Естественнонаучная картина мира

Эти опыты вызывали определенный интерес у публики в Падуе, Пизе, Венеции и особенно в Риме, куда Галилей приехал по специальному приглашению папы. Однако у ученых, современников Галилея, в запасе всегда оставался аргумент: здесь мир подлунный со своими законами, а там мир надлунный. В логике науки той эпохи на эмпирическом уровне возразить на это Галилею было нечем. Но дело в том, что для Галилея как мыслителя рассуждавшего в категориях совершенно новой интеллектуальной практики, здесь не было проблемы, поскольку опытное доказательство для него имело иной смысл, нежели для его коллег. Опыт для него стал экспериментом. Схема эксперимента состоит, на первый взгляд, в серии очень простых операций. Берется утверждение, как правило, в контексте физики Аристотеля – Птолемея (а), вводится предположение, как дело должно обстоять само по себе (б), проводится опыт или серия опытов (г) и делается вывод (д) о том, что правильно – (а) или (б). Однако против Аристотеля такая схема не может служить универсальным способом опровержения, поскольку аристотелевские представления неплохо согласуются с данными обыденного повседневного опыта. Поэтому Галилей вводит еще один важный компонент, который не так просто обнаружить с первого взгляда. Попытаемся понять, в чем дело, на конкретных примерах.
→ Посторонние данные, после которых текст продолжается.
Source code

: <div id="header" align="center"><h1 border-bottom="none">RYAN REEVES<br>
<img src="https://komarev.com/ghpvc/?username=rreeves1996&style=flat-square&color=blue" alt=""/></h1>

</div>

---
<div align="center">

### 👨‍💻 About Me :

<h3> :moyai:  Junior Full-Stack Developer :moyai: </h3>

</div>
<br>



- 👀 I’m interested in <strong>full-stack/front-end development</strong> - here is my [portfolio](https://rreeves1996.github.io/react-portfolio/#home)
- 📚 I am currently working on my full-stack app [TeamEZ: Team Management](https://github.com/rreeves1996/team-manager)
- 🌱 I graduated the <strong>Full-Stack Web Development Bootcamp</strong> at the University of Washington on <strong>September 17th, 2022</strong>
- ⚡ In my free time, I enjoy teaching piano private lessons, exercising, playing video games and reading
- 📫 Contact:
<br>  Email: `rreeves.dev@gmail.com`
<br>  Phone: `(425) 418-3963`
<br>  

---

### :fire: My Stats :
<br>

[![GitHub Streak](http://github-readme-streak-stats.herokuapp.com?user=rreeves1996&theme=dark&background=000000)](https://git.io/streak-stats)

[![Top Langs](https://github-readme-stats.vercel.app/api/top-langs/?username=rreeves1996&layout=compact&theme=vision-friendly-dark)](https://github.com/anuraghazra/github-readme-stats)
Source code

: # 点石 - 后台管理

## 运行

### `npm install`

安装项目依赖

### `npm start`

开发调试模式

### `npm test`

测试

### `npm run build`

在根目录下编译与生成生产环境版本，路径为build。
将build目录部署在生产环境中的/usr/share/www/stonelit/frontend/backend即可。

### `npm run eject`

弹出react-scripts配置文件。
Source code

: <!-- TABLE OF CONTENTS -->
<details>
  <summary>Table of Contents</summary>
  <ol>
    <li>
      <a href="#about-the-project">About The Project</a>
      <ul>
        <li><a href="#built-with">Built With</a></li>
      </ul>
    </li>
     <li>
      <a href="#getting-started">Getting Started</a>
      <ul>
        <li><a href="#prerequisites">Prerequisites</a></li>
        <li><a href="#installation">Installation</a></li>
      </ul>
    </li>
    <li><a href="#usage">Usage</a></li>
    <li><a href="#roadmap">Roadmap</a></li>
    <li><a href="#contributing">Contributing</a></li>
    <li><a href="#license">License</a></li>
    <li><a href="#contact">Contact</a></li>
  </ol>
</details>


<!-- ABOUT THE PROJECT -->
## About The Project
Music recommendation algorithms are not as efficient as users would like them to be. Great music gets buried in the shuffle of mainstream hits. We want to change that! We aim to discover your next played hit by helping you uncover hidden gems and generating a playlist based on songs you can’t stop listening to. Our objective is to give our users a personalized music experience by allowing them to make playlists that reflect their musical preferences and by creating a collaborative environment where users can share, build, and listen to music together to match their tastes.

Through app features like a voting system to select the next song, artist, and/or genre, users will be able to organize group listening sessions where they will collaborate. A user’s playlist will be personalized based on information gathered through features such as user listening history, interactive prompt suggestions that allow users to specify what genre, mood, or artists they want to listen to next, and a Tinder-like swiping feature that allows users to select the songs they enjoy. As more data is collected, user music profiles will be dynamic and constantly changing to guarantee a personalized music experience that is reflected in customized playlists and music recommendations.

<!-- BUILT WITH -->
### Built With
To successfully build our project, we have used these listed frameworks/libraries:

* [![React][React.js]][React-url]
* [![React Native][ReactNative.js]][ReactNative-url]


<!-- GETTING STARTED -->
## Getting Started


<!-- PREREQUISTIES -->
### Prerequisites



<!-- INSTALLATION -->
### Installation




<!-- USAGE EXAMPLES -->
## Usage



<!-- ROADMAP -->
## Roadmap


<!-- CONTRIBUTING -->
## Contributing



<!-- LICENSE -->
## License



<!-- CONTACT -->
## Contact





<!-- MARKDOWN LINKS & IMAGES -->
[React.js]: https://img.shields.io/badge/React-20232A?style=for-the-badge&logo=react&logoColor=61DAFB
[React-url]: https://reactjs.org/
Пример 1. По мнению Аристотеля, чем тело тяжелее, тем быстрее оно должно падать на Землю. Если речь идет о падении двух тел одинаковой формы в одной среде, то быстрее падать будет более тяжелое. Представим себе, говорит Галиле, легкое (1 единица) и тяжелое (5 единиц) тела, соединенные цепью, тяжестью которой можно пренебречь. Тяжелое тело, падая быстрее, увлекает за собой легкое, однако легкое тело, падая медленнее, будет замедлять падение тяжелого. Соединенные в систему тела будут в сумме иметь тяжесть в 6 единиц, однако падать эта система будет медленнее, чем падает само по себе тело тяжестью в 5 единиц, поскольку легкое тело в системе замедляет падение тяжелого тела. (Можно вообще представить себе любое сложное тело, состоящее из простых тел разной тяжести, и спросить, будут ли более тяжелые его части падать быстрее, а более легкие медленнее?) Таким образом, обнаруживается фундаментальное противоречие, позволяющее Галилею отбросить одно из существенных положений концепции Аристотеля и выдвинуть свой тезис о том, что скорость падающего тела никак не зависит от его массы. Конечно, вы скажете, что скорости тел в данном случае должны складываться, а не вычитаться, поскольку тяжелое тело увлекает легкое за собой, но это мнение как раз свидетельствует, что мыслим мы в категориях Галилея, а не Аристотеля. Ведь для последнего тяжесть тела есть сущностное качество вещи, имеющей свое собственное место в Космосе и стремящейся к нему. Иначе говоря, в аристотелевской картине мира характеристики движения задаются в том числе и структурой неоднородного и неизотропного пространства, точки которого не выступают по отношению к телам в качестве нейтральных. Галилей же здесь вплотную подходит к мысли о том, что идеальное движение тел может быть и должно быть рассмотрено как движение в пустом однородном пространстве, то есть пустоте, которой, по Аристотелю, не существует.